Na de stressvolle en slapeloze nacht op de nachtbus, mikken we op de nachttrein. Nadat Els minstens 3 keer het station in een uit loopt, van het ticketkantoortje naar de bagageafdeling en weer terug, lukt het haar om tickets vast te krijgen voor op 18 maart. Ma en Sanne, jullie verjaardag vieren we dus op de trein. We kozen voor de luxe trein: vertrek om 11.40u een aankomst om 5.30u, in een soft sleeper. Dat beloofd. Klein detail: een luxetrein heeft geen bagagecompartiment, de fietsen vertrekken dus 2 uur vroeger en komen een uur later aan, met een andere trein. Ook dat beloofd...
Ons middagmaal nemen we in een lokaal restaurant met buffet. Stel je niet te veel voor. Zoals gewoonlijk zitten we op kinderstoelen en eten we aan een kleine tafel. Maar het smaakt en we doen weer energie op voor het vervolg van onze dag: op naar Hoi An.
De weg naar Hoi An begint weer veel te druk volgens onze goesting, ook al is het een kleine weg volgens de kaart. Het genieten is ver weg. Om het erger te maken, blijft de wind uit de verkeerde richting waaien.
De laatste 15km zijn gelukkig iets rustiger en worden opgevrolijkt door een lokale voetbalmatch. Op een "pattatenveld" en met een te platte bal, maar het is wel ambiance.
Doodmoe komen we aan in Hoi An, 72 km op de teller, niet bijzonder veel.

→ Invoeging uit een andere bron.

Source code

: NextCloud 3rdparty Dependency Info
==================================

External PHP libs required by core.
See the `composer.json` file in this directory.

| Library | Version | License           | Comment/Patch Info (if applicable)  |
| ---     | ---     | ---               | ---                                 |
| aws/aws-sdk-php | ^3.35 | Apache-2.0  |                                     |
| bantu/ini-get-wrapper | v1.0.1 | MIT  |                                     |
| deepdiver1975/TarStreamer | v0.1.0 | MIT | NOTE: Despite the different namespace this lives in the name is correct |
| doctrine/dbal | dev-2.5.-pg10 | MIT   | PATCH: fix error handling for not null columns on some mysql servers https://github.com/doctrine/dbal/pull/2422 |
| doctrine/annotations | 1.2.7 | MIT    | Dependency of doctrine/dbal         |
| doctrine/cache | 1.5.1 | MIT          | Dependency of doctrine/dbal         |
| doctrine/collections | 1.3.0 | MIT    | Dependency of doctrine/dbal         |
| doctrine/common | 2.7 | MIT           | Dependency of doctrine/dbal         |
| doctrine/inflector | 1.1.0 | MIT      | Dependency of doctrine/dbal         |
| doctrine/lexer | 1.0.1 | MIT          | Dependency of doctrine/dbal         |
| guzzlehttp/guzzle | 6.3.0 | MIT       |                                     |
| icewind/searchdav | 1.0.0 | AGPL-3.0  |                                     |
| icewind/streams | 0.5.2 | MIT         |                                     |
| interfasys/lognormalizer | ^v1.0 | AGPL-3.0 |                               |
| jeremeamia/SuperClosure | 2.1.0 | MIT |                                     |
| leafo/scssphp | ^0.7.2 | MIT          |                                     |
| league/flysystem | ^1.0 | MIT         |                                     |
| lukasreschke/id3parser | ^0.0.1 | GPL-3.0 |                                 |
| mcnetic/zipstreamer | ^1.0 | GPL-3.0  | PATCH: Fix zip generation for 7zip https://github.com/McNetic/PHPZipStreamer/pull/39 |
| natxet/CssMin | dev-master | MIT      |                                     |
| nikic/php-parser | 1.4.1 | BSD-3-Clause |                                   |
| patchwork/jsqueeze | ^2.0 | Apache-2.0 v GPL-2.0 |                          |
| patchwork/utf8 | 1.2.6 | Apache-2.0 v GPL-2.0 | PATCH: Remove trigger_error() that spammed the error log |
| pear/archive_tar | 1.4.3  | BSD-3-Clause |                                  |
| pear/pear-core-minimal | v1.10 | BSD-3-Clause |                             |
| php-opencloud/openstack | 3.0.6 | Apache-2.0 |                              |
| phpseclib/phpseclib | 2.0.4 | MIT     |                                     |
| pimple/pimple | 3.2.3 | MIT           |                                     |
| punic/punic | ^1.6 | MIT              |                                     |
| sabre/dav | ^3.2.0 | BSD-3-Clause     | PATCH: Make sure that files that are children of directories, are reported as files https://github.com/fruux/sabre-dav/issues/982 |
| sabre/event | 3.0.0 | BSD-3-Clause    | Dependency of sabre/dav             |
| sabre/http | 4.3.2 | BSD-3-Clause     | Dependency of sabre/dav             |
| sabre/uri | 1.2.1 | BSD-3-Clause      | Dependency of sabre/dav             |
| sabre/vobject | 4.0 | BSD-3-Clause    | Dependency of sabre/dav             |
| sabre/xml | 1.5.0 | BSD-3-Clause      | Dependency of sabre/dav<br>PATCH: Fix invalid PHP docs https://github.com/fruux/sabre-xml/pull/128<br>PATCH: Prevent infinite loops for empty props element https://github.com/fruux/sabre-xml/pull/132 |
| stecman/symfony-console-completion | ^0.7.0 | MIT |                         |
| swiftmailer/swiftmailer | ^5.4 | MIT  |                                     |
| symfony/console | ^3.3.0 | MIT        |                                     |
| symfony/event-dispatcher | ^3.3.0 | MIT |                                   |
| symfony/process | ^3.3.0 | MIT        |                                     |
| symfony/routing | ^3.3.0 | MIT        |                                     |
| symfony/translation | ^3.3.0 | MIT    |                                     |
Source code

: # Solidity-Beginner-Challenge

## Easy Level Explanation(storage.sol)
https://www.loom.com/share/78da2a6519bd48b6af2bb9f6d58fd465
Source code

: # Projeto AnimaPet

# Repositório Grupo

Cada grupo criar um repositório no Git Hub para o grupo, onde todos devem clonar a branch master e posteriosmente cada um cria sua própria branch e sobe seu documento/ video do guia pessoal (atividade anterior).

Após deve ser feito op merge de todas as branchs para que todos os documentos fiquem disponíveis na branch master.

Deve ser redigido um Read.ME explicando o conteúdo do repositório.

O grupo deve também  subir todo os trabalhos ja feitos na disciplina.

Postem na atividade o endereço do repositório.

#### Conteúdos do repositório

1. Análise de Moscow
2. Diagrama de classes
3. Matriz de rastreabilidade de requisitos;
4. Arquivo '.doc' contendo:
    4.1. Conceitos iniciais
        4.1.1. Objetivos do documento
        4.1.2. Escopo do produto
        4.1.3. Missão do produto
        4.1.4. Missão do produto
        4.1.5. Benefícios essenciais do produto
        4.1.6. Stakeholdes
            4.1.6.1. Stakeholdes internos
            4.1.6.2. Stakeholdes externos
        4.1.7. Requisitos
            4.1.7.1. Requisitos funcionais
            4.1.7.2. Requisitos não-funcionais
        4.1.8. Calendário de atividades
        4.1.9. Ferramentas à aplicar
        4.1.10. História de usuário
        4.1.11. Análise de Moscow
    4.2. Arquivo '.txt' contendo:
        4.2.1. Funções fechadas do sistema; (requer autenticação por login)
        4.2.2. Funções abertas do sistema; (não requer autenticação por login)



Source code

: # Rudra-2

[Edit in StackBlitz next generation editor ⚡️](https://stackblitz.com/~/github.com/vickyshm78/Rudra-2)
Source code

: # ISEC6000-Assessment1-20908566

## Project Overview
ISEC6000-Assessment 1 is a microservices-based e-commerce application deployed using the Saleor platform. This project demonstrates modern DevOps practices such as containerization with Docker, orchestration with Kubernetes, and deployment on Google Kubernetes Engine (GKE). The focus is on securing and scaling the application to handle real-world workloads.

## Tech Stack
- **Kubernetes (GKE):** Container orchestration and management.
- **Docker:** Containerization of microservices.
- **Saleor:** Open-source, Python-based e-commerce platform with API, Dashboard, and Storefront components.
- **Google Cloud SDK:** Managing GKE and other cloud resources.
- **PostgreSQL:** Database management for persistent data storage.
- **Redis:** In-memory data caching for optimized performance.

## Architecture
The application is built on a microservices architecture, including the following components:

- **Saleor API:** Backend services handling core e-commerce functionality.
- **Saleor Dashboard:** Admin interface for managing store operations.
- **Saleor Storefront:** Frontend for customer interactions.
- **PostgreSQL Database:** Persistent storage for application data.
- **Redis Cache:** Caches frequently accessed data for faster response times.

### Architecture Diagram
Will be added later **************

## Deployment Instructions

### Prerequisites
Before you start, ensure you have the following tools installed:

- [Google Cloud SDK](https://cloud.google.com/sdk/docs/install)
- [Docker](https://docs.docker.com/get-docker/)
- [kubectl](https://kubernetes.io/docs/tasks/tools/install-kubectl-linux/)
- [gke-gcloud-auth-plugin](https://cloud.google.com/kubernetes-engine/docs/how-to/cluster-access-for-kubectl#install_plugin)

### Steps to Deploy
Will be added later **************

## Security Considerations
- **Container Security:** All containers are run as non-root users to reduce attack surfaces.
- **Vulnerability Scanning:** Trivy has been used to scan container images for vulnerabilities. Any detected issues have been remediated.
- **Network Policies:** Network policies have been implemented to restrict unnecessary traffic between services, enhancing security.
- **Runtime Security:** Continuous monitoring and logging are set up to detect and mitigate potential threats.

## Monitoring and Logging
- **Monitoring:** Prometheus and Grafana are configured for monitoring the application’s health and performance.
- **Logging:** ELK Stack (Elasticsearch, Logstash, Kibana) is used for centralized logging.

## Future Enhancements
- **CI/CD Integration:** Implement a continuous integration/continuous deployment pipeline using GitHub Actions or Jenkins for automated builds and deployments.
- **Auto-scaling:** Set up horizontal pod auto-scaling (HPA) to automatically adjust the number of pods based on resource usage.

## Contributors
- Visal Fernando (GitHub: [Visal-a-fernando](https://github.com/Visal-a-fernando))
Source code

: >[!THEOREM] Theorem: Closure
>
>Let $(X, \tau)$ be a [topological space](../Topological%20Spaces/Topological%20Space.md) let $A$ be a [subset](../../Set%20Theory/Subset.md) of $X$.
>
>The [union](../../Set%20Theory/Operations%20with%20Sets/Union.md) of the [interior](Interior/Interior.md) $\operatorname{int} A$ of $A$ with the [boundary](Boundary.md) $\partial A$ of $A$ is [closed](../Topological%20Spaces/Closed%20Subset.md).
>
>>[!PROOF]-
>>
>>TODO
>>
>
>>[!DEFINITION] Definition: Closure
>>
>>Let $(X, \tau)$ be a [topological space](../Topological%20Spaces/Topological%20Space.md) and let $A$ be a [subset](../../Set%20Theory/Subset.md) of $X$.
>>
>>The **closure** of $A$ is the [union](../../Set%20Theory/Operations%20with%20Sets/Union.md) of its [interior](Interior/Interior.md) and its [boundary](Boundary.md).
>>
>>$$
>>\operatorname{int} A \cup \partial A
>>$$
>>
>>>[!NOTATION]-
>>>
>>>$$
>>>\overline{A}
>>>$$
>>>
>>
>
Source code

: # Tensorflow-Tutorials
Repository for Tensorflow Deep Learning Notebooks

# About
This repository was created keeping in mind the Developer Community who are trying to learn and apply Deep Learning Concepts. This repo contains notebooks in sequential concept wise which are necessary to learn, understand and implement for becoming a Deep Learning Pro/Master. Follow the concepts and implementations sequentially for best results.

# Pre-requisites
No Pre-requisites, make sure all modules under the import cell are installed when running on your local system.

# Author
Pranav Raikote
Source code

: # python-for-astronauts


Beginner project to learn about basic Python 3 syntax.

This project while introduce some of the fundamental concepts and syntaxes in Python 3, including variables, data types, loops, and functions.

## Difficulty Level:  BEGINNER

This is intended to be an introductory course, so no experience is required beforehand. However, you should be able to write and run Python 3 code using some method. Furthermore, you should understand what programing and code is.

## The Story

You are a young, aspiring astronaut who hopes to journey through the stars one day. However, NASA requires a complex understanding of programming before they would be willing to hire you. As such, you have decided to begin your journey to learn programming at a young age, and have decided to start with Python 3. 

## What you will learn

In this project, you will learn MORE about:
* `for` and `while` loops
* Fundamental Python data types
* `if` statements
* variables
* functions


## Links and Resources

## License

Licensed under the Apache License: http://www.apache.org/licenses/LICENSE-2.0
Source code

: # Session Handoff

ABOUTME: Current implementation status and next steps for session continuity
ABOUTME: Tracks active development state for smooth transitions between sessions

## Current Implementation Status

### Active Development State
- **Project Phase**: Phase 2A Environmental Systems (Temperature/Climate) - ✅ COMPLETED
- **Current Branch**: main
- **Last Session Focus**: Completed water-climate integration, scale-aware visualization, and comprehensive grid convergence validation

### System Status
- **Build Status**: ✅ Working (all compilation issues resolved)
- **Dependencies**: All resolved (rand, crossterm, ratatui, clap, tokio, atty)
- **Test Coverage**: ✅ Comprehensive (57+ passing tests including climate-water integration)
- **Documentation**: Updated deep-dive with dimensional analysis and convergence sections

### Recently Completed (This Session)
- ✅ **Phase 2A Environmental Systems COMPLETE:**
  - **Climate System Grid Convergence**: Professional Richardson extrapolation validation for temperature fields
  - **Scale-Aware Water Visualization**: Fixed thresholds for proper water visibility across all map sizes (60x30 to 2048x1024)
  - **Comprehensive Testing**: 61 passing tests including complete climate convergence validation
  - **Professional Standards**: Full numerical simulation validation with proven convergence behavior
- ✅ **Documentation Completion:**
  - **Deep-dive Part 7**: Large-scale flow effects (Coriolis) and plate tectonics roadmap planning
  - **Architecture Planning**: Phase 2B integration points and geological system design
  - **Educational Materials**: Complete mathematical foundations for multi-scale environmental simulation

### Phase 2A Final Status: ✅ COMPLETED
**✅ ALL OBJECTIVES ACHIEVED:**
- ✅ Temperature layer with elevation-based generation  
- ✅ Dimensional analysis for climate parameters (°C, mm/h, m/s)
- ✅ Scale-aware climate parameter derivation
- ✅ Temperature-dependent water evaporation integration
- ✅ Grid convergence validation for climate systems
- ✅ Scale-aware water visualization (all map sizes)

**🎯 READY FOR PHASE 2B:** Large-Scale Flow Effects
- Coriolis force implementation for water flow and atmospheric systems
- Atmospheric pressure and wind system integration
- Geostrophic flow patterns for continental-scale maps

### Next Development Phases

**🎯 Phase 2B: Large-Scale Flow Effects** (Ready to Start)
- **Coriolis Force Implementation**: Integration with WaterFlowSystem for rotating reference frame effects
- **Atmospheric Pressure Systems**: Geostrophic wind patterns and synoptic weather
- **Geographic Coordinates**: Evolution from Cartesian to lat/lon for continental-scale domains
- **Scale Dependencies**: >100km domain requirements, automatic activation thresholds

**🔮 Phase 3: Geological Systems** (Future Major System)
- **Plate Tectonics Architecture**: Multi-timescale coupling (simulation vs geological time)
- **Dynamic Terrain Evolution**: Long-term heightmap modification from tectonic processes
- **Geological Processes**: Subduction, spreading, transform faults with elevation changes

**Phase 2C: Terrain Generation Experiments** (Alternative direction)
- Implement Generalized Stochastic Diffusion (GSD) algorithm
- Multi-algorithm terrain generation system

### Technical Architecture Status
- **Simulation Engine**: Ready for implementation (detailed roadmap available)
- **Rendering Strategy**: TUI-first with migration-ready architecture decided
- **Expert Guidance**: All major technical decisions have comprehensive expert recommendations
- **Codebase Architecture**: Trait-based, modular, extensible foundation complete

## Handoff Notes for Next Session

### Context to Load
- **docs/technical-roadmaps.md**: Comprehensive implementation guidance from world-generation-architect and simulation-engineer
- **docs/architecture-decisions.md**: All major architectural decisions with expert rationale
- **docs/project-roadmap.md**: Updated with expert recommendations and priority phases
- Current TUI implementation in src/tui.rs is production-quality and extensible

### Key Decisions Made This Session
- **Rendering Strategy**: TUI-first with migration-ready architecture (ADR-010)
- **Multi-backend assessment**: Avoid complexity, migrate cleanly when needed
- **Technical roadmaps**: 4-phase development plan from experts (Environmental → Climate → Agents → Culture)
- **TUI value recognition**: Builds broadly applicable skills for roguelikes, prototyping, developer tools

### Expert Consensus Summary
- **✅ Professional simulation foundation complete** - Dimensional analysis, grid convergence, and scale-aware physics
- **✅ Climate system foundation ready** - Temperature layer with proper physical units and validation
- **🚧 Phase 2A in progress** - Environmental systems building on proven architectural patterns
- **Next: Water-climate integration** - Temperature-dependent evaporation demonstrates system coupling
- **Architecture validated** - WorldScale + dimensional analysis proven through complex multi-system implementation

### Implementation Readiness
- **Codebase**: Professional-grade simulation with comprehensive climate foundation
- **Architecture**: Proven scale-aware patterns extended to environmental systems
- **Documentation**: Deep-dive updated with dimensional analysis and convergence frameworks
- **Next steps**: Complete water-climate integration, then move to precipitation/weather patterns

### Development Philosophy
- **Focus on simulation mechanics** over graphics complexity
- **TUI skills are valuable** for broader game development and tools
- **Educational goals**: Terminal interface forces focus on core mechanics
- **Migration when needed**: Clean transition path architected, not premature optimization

We verwennen onszelf met een goed hotel, slepen onszelf tot het eerste het beste restaurant en als figuurlijk hoogtepunt van de dag eten we een zakje M&M's.
Da's lang geleden...
Moet ik nog schrijven dat we om 8.30u als een blok in slaap vallen?

Monday, March 12, 2007

Karstgebergte en Keizerlijke gebouwen.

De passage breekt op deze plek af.